All around me was a weird plain. It was blazing with a glare of light, pitted with
thousands of craters, ringed with mountains higher than any I had ever seen. The Sun
was burning down out of a blue sky dark as midnight, and full of stars. There was
another body in the heavens, huge and greenish.
“A fantastic black machine was gliding down over those terrible mountains. It was
larger than you’d think a flying machine could be, and utterly strange. It had just hit
me with some weapon, and I was reeling back under the agony of the wound. Beside
me was a great explosion of red gas. The cloud of it poured over me, and burned my
lungs, and blotted out everything.
“It was some time before I realized that I had been on the Moon —or rather that I had
picked up the last thoughts of a man dying there. I had never had time for astronomy,
but one day I happened to see a photograph of the lunar craters—and recognized
them, and knew that the greenish crescent had been the Earth itself.
“And the shock of that discovery only increased my bewilderment. It was nearly a
year before I understood that I was developing an ability to recall the future. But that
first incident happened in the thirtieth century, in the conquest of the Moon by the
Medusae—the man whose last moments I shared was one of the human colonists they
murdered.
“The faculty improved with practise, like any other. It’s simply telepathy, I’m
convinced, carrying thought across Time and not merely through Space. Just
remember that neither Space nor Time is real; they are both just aspects of one reality.
“At first I got contact only with minds under great stress, like that of the dying
colonist. Even yet, there are difficulties—or I shouldn’t have asked you to examine
me this morning, Doctor. But I’ve managed to follow human history, pretty well,
through the next thousand years. That’s what I’ve been writing.
“The history of the future!
“The conquest of space is what thrills me most. Partly because it’s the most difficult
achievement of human engineering, the most daring and the most dangerous. And
partly, I suppose, because my own descendants played a big part in it.”
An eager ring of enthusiasm had risen in his voice, and now he paused awkwardly, as
if suddenly self-conscious because of it. His sharp blue eyes searched my face. I kept
silent until he went on, sure that the least show of doubt would stop him.

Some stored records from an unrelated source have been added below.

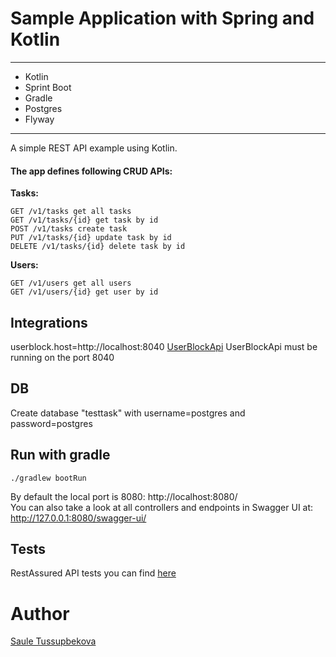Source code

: # Sample Application with Spring and Kotlin
____
- Kotlin
- Sprint Boot
- Gradle
- Postgres
- Flyway
____

A simple REST API example using Kotlin.<br/>
#### The app defines following CRUD APIs:<br/>

**Tasks:**
```
GET /v1/tasks get all tasks
GET /v1/tasks/{id} get task by id
POST /v1/tasks create task
PUT /v1/tasks/{id} update task by id
DELETE /v1/tasks/{id} delete task by id
```

**Users:**
```
GET /v1/users get all users
GET /v1/users/{id} get user by id
```

## Integrations
userblock.host=http://localhost:8040 [UserBlockApi](https://github.com/SauleQA/SpringUserBlockApi)
UserBlockApi must be running on the port 8040

## DB
Create database "testtask" with username=postgres and password=postgres

## Run with gradle
```./gradlew bootRun```<br/>

By default the local port is 8080: http://localhost:8080/<br/>
You can also take a look at all controllers and endpoints in Swagger UI at:
http://127.0.0.1:8080/swagger-ui/

## Tests
RestAssured API tests you can find [here](https://github.com/SauleQA/RestAssuredTests)

# Author
[Saule Tussupbekova](https://www.linkedin.com/in/saule-tussupbekova/)

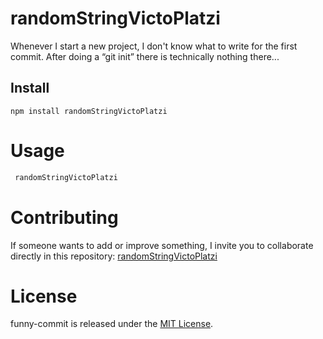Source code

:# randomStringVictoPlatzi   

Whenever I start a new project, I don't know what to write for the first commit. After doing a “git init” there is technically nothing there...

## Install

```npm
npm install randomStringVictoPlatzi 
```

# Usage

```bash
 randomStringVictoPlatzi 
```

# Contributing

If someone wants to add or improve something, I invite you to collaborate directly in this repository: [randomStringVictoPlatzi ](https://github.com/VictorRTXD/randomStringPlatziVictor)

# License

funny-commit is released under the [MIT License](https://opensource.org/licenses/MIT).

“Yes, Doctor, I’ve a son.” His thin brown face showed a wistful pride. “I don’t see
much of him, because he’s a very busy young man. I failed to make a soldier out of
him, and I used to think he’d never amount to much. I tried to get him to join up, long
before Pearl Harbor, but he wouldn’t hear of it.
“No, Don never took to fighting. He’s something you call a nuclear physicist, and
he’s got himself a nice, safe deferment. Now he’s on a war job, somewhere out in
New Mexico. I’m not even supposed to know where he is, and I can’t tell you what
he’s doing—but the thesis he wrote, at Tech, was something about the metal
uranium.”
Old John Delmar gave me a proud and wistful smile.
“No, I used to think that Don would never accomplish much, but now I know that he
designed the first atomic reaction motor. I used to think he had no guts—but he was
man enough to pilot the first manned atomic rocket ever launched.”
I must have goggled, for he explained:
“That was 1956, Doctor—the past tense just seems more conven-lent. With this—this
capacity of mine, you see, I shared that flight with Don, until his rocket exploded,
outside the stratosphere. He died, of course. But he left a son, to carry on the Delmar
name.
“And that grandson of mine reached the Moon, Doctor, in a military rocket. After
uranium was discovered there, he went back to take command of the American
outpost—a little camp of air-tight domes, over the mines. But the ghastly atomic
wars, in the 1990’s, isolated the Moon. My grandson died there, with the rest of his
little garrison, and it was nearly two hundred years before human civilization was far
enough recovered from the wars to build another space rocket.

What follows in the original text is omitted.